── Records for this task ──

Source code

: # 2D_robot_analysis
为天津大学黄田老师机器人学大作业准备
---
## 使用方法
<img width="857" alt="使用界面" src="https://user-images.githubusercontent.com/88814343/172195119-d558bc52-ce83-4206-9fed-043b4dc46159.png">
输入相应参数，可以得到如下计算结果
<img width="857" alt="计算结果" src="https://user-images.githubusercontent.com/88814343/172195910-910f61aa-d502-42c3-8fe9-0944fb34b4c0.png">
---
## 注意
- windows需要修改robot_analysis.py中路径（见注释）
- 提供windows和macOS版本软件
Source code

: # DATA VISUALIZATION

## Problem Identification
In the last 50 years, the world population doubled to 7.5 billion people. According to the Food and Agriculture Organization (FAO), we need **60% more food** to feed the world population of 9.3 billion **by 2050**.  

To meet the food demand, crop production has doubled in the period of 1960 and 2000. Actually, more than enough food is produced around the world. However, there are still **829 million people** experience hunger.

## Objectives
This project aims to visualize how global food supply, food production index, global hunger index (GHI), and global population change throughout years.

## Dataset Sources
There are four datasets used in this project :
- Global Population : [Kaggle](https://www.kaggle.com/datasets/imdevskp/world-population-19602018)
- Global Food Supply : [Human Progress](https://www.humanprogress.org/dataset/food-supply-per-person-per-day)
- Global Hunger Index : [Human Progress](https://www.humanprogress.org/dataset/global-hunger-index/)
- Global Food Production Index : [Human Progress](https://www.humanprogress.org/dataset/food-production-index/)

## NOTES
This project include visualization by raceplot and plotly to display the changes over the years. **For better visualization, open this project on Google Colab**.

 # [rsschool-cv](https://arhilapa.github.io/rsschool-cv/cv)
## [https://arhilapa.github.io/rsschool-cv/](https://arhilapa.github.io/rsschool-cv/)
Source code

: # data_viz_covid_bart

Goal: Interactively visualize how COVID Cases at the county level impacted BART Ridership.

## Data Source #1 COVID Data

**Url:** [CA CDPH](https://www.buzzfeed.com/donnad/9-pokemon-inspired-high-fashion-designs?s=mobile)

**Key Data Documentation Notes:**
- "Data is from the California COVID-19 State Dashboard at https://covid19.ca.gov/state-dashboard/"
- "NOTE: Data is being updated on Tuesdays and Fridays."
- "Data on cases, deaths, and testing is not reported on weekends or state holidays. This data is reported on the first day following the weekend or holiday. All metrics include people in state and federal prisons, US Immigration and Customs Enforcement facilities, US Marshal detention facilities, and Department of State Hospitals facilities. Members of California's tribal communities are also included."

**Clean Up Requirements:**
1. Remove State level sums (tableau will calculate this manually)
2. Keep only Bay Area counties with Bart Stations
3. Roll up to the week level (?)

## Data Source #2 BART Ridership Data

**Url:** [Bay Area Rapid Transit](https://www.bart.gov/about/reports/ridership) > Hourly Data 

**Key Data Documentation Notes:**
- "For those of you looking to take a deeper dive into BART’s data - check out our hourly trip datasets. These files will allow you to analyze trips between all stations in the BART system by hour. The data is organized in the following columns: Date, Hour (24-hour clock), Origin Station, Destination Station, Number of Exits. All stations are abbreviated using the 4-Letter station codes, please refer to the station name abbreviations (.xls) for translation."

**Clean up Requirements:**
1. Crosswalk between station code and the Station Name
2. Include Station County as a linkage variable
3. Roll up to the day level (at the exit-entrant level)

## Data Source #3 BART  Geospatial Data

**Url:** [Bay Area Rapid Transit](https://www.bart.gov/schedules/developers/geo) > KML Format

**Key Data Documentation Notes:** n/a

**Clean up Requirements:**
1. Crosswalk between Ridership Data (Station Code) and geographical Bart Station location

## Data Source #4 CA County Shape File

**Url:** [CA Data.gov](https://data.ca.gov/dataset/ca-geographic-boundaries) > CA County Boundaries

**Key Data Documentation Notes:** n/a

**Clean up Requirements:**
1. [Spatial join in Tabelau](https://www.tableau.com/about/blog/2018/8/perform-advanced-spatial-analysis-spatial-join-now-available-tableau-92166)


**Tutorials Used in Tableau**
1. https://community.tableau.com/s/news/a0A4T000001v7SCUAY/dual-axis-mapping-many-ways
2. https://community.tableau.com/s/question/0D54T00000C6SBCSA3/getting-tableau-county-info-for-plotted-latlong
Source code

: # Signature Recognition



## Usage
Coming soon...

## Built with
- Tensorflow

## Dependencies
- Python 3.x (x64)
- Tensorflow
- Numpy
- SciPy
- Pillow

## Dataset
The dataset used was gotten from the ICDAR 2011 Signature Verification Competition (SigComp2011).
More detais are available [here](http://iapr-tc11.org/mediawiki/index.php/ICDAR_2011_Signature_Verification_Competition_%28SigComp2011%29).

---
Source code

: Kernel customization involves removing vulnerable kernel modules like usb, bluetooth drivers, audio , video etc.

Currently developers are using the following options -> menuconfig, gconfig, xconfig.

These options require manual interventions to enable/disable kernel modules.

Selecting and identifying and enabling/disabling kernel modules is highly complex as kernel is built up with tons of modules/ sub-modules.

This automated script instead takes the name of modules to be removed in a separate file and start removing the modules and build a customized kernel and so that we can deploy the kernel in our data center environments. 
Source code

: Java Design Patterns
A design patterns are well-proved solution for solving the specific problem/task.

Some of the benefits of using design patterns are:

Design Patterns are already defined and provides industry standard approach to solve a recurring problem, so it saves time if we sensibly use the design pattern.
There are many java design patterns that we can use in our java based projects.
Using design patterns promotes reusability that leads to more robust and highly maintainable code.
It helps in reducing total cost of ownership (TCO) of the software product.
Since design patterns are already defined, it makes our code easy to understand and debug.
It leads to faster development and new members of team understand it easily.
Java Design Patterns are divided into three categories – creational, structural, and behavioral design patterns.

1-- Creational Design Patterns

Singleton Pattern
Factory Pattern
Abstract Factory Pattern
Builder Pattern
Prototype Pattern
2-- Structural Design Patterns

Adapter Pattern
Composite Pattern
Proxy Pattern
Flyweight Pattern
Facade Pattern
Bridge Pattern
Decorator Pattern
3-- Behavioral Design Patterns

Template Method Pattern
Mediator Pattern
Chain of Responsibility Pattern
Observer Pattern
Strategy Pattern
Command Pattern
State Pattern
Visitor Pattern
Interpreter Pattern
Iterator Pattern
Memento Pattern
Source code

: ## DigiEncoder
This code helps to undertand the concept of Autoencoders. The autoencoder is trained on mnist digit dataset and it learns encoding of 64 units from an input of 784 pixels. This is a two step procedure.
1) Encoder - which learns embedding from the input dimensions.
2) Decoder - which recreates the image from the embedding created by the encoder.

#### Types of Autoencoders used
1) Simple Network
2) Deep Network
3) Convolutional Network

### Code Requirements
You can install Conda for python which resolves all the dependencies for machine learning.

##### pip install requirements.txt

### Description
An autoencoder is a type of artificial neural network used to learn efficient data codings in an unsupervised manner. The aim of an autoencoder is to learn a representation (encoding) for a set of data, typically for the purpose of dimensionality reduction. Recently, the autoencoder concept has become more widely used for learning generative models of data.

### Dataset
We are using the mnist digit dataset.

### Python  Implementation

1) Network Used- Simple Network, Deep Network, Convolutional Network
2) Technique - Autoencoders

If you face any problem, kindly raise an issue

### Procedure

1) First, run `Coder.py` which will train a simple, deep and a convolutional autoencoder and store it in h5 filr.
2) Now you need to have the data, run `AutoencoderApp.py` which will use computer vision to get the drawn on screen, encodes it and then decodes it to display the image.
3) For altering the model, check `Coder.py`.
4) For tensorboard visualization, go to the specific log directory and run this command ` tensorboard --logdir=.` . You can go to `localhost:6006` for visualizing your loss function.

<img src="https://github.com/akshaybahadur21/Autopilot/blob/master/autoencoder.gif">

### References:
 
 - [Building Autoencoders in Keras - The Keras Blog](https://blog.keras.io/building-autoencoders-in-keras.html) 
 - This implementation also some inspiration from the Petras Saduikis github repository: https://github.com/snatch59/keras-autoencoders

───

What is expected:
Quote the listing above from its first line to the line with "- Global Hunger", inclusive, and add nothing.

The answer:
Source code

: # 2D_robot_analysis
为天津大学黄田老师机器人学大作业准备
---
## 使用方法
<img width="857" alt="使用界面" src="https://user-images.githubusercontent.com/88814343/172195119-d558bc52-ce83-4206-9fed-043b4dc46159.png">
输入相应参数，可以得到如下计算结果
<img width="857" alt="计算结果" src="https://user-images.githubusercontent.com/88814343/172195910-910f61aa-d502-42c3-8fe9-0944fb34b4c0.png">
---
## 注意
- windows需要修改robot_analysis.py中路径（见注释）
- 提供windows和macOS版本软件
Source code

: # DATA VISUALIZATION

## Problem Identification
In the last 50 years, the world population doubled to 7.5 billion people. According to the Food and Agriculture Organization (FAO), we need **60% more food** to feed the world population of 9.3 billion **by 2050**.  

To meet the food demand, crop production has doubled in the period of 1960 and 2000. Actually, more than enough food is produced around the world. However, there are still **829 million people** experience hunger.

## Objectives
This project aims to visualize how global food supply, food production index, global hunger index (GHI), and global population change throughout years.

## Dataset Sources
There are four datasets used in this project :
- Global Population : [Kaggle](https://www.kaggle.com/datasets/imdevskp/world-population-19602018)
- Global Food Supply : [Human Progress](https://www.humanprogress.org/dataset/food-supply-per-person-per-day)
- Global Hunger Index : [Human Progress](https://www.humanprogress.org/dataset/global-hunger-index/)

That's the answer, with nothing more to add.